* _Your instructions_: Below are some records. Pull every line that contains the word "isasymf".

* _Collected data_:
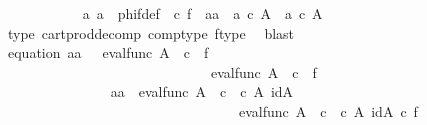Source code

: \begin{isabellebody}
\isanewline
\ \ \ \ \ \ \ \ \ \ \isamarkupfalse%
\ a{}\ a{}\ \ phi{\isacharunderscore}{\kern0pt}f{\isacharunderscore}{\kern0pt}def{\isacharcolon}{\kern0pt}\ {\isachardoublequoteopen}{\isasymphi}\ {\isasymcirc}\isactrlsub c\ f\ {\isacharequal}{\kern0pt}\ {\isasymlangle}a{}{\isacharcomma}{\kern0pt}a{}{\isasymrangle}\ {\isasymand}\ a{}\ {\isasymin}\isactrlsub c\ A\ {\isasymand}\ a{}\ {\isasymin}\isactrlsub c\ A{\isachardoublequoteclose}\isanewline
\ \ \ \ \ \ \ \ \ \ \ \ \isamarkupfalse%
\ {\isasymphi}{\isacharunderscore}{\kern0pt}type\ cart{\isacharunderscore}{\kern0pt}prod{\isacharunderscore}{\kern0pt}decomp\ comp{\isacharunderscore}{\kern0pt}type\ f{\isacharunderscore}{\kern0pt}type\ \isamarkupfalse%
\ blast\isanewline
\ \ \ \ \ \ \ \ \ \ \isamarkupfalse%
\ equation{}{\isacharcolon}{\kern0pt}\ {\isachardoublequoteopen}{\isasymlangle}a{}{\isacharcomma}{\kern0pt}a{}{\isasymrangle}\ {\isacharequal}{\kern0pt}\ \ {\isasymlangle}eval{\isacharunderscore}{\kern0pt}func\ A\ {\isasymOmega}\ {\isasymcirc}\isactrlsub c\ {\isasymlangle}{\isasymt}{\isacharcomma}{\kern0pt}\ f{\isasymrangle}{\isacharcomma}{\kern0pt}\isanewline
\ \ \ \ \ \ \ \ \ \ \ \ \ \ \ \ \ \ \ \ \ \ \ \ \ \ \ \ \ \ eval{\isacharunderscore}{\kern0pt}func\ A\ {\isasymOmega}\ {\isasymcirc}\isactrlsub c\ {\isasymlangle}{\isasymf}{\isacharcomma}{\kern0pt}\ f{\isasymrangle}{\isasymrangle}{\isachardoublequoteclose}\isanewline
\ \ \ \ \ \ \ \ \ \ \isamarkupfalse%
\ {\isacharminus}{\kern0pt}\ \isanewline
\ \ \ \ \ \ \ \ \ \ \ \ \ \ \isamarkupfalse%
\ {\isachardoublequoteopen}{\isasymlangle}a{}{\isacharcomma}{\kern0pt}a{}{\isasymrangle}\ {\isacharequal}{\kern0pt}\ {\isasymlangle}eval{\isacharunderscore}{\kern0pt}func\ A\ {\isasymOmega}\ {\isasymcirc}\isactrlsub c\ {\isasymlangle}{\isasymt}\ {\isasymcirc}\isactrlsub c\ {\isasymbeta}\isactrlbsub A\isactrlbsup {\isasymOmega}\isactrlesup \isactrlesub {\isacharcomma}{\kern0pt}\ id{\isacharparenleft}{\kern0pt}A\isactrlbsup {\isasymOmega}\isactrlesup {\isacharparenright}{\kern0pt}{\isasymrangle}{\isacharcomma}{\kern0pt}\isanewline
\ \ \ \ \ \ \ \ \ \ \ \ \ \ \ \ \ \ \ \ \ \ \ \ \ \ \ \ \ \ \ \ \ \ eval{\isacharunderscore}{\kern0pt}func\ A\ {\isasymOmega}\ {\isasymcirc}\isactrlsub c\ {\isasymlangle}{\isasymf}\ {\isasymcirc}\isactrlsub c\ {\isasymbeta}\isactrlbsub A\isactrlbsup {\isasymOmega}\isactrlesup \isactrlesub {\isacharcomma}{\kern0pt}\ id{\isacharparenleft}{\kern0pt}A\isactrlbsup {\isasymOmega}\isactrlesup {\isacharparenright}{\kern0pt}{\isasymrangle}{\isasymrangle}\ {\isasymcirc}\isactrlsub c\ f{\isachardoublequoteclose}\isanewline

\end{isabellebody}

* _Result_:
\ \ \ \ \ \ \ \ \ \ \ \ \ \ \ \ \ \ \ \ \ \ \ \ \ \ \ \ \ \ eval{\isacharunderscore}{\kern0pt}func\ A\ {\isasymOmega}\ {\isasymcirc}\isactrlsub c\ {\isasymlangle}{\isasymf}{\isacharcomma}{\kern0pt}\ f{\isasymrangle}{\isasymrangle}{\isachardoublequoteclose}\isanewline
\ \ \ \ \ \ \ \ \ \ \ \ \ \ \ \ \ \ \ \ \ \ \ \ \ \ \ \ \ \ \ \ \ \ eval{\isacharunderscore}{\kern0pt}func\ A\ {\isasymOmega}\ {\isasymcirc}\isactrlsub c\ {\isasymlangle}{\isasymf}\ {\isasymcirc}\isactrlsub c\ {\isasymbeta}\isactrlbsub A\isactrlbsup {\isasymOmega}\isactrlesup \isactrlesub {\isacharcomma}{\kern0pt}\ id{\isacharparenleft}{\kern0pt}A\isactrlbsup {\isasymOmega}\isactrlesup {\isacharparenright}{\kern0pt}{\isasymrangle}{\isasymrangle}\ {\isasymcirc}\isactrlsub c\ f{\isachardoublequoteclose}\isanewline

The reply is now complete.